◆ Data shown ◆
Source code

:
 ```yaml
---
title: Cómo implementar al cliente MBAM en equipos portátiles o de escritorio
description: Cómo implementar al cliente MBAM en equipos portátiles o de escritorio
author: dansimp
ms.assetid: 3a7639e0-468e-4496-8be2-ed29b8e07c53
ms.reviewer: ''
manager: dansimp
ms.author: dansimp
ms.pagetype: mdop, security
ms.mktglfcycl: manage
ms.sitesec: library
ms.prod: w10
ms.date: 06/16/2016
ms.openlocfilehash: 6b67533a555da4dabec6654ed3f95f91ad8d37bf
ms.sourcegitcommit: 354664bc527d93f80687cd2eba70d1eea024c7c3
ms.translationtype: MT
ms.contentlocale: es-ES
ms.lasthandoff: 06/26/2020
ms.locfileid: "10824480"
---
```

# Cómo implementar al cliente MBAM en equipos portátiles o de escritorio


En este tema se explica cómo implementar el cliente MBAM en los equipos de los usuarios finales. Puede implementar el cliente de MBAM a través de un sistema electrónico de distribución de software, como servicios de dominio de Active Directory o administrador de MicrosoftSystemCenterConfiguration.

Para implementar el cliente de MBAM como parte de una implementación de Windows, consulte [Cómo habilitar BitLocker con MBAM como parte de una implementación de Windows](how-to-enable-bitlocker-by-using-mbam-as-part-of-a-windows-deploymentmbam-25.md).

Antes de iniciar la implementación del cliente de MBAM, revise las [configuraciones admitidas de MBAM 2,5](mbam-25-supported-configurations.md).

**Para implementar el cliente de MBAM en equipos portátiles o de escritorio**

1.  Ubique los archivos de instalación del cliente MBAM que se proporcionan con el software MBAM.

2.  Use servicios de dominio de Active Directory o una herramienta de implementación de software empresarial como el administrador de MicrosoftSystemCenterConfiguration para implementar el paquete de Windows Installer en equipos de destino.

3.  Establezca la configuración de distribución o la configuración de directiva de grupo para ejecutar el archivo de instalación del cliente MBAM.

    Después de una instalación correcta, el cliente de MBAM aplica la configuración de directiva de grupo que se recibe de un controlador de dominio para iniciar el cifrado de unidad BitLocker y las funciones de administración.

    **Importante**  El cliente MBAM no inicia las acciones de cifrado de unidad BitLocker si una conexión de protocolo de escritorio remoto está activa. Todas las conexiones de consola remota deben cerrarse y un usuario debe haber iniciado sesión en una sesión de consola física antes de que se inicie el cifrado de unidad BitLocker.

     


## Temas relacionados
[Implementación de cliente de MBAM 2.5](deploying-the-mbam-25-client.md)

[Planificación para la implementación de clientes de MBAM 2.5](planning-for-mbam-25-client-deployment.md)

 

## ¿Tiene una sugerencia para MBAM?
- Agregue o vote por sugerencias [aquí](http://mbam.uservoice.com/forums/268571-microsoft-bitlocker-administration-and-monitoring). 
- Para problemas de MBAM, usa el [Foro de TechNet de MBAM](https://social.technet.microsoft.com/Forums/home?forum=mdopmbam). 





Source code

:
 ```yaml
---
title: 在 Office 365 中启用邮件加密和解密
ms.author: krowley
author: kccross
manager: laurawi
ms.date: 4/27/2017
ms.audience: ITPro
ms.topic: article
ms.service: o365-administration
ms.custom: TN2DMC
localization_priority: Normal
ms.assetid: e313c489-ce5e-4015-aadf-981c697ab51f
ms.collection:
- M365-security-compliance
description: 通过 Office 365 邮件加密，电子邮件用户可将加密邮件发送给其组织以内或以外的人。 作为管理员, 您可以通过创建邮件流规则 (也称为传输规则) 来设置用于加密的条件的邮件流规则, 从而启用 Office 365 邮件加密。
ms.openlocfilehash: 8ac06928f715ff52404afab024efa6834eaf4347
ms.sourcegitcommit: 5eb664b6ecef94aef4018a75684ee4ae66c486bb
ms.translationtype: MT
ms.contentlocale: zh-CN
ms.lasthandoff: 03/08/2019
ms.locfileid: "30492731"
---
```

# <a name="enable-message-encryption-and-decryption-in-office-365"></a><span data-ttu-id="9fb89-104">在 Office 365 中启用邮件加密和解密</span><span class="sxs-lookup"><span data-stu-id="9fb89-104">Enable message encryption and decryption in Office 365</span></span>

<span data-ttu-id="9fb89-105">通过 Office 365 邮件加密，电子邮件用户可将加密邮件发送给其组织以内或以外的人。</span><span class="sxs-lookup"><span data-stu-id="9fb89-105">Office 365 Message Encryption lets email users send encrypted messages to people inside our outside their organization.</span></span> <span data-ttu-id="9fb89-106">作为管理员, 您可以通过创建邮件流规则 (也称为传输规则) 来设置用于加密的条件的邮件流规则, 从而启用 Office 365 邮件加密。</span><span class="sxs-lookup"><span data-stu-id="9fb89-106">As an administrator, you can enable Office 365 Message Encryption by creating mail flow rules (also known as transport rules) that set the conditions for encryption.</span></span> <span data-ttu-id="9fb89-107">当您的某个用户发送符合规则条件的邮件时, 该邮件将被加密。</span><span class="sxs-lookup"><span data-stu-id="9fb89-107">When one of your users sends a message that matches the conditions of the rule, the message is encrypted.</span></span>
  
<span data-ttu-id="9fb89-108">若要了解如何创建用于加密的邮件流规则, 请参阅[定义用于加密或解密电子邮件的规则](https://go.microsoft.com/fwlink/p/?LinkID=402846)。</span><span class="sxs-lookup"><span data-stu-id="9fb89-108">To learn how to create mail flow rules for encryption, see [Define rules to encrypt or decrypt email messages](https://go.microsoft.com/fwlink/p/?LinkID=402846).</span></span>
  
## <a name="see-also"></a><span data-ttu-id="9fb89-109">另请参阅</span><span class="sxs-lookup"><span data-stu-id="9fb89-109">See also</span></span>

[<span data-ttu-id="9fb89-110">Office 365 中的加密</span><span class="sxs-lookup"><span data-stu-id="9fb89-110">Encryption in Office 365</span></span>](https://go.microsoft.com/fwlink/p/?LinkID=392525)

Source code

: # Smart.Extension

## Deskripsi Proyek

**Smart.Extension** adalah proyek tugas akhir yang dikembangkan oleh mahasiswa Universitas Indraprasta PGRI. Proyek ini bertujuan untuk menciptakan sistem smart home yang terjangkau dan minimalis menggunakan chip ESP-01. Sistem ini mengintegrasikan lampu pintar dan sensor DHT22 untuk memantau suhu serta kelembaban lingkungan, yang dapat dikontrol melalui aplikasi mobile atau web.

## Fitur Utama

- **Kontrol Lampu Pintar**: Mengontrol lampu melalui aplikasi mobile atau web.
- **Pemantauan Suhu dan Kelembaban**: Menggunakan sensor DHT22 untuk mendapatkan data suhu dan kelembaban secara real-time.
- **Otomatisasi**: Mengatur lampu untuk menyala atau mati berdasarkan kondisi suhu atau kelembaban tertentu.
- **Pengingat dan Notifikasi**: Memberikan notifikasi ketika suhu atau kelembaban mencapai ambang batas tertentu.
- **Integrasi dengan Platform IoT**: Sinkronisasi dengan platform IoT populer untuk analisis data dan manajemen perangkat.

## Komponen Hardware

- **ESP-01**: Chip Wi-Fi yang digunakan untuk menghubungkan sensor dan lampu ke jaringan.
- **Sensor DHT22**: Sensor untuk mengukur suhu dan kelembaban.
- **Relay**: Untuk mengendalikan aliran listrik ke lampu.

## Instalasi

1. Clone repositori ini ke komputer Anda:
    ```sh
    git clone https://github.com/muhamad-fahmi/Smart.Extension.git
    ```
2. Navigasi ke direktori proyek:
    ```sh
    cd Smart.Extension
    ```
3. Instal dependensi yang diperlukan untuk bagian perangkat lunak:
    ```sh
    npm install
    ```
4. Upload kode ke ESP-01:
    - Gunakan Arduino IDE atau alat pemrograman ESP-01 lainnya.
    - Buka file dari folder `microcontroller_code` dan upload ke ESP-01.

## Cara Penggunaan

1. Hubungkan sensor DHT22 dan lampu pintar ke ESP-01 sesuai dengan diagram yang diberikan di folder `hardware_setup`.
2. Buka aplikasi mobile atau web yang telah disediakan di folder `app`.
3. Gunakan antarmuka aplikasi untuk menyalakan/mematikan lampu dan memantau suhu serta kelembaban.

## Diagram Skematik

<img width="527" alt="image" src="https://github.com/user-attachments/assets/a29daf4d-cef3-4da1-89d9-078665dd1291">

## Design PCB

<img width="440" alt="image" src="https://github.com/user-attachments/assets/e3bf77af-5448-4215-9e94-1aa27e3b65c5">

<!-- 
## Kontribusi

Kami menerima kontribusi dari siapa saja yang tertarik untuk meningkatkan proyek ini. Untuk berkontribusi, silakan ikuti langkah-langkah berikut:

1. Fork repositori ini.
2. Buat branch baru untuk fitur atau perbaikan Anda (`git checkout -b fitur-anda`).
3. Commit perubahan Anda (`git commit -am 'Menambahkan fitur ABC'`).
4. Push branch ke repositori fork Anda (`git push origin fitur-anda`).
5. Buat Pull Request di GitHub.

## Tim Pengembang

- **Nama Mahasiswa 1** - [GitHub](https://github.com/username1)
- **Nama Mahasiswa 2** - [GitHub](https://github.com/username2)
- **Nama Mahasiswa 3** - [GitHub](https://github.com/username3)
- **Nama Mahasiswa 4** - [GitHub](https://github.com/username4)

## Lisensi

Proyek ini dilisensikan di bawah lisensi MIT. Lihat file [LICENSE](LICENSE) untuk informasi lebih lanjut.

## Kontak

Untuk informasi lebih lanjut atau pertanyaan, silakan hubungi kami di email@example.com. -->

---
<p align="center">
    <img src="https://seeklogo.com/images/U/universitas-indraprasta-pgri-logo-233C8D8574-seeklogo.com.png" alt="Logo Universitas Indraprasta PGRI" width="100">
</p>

◆ What the task requires ◆
What are the lines, exactly as written above, from the line with "## Fitur Utama" to the line with "- **Otomatisasi**: Mengatur", both included? Output only those.

◆ Exercise answer ◆
## Fitur Utama

- **Kontrol Lampu Pintar**: Mengontrol lampu melalui aplikasi mobile atau web.
- **Pemantauan Suhu dan Kelembaban**: Menggunakan sensor DHT22 untuk mendapatkan data suhu dan kelembaban secara real-time.
- **Otomatisasi**: Mengatur lampu untuk menyala atau mati berdasarkan kondisi suhu atau kelembaban tertentu.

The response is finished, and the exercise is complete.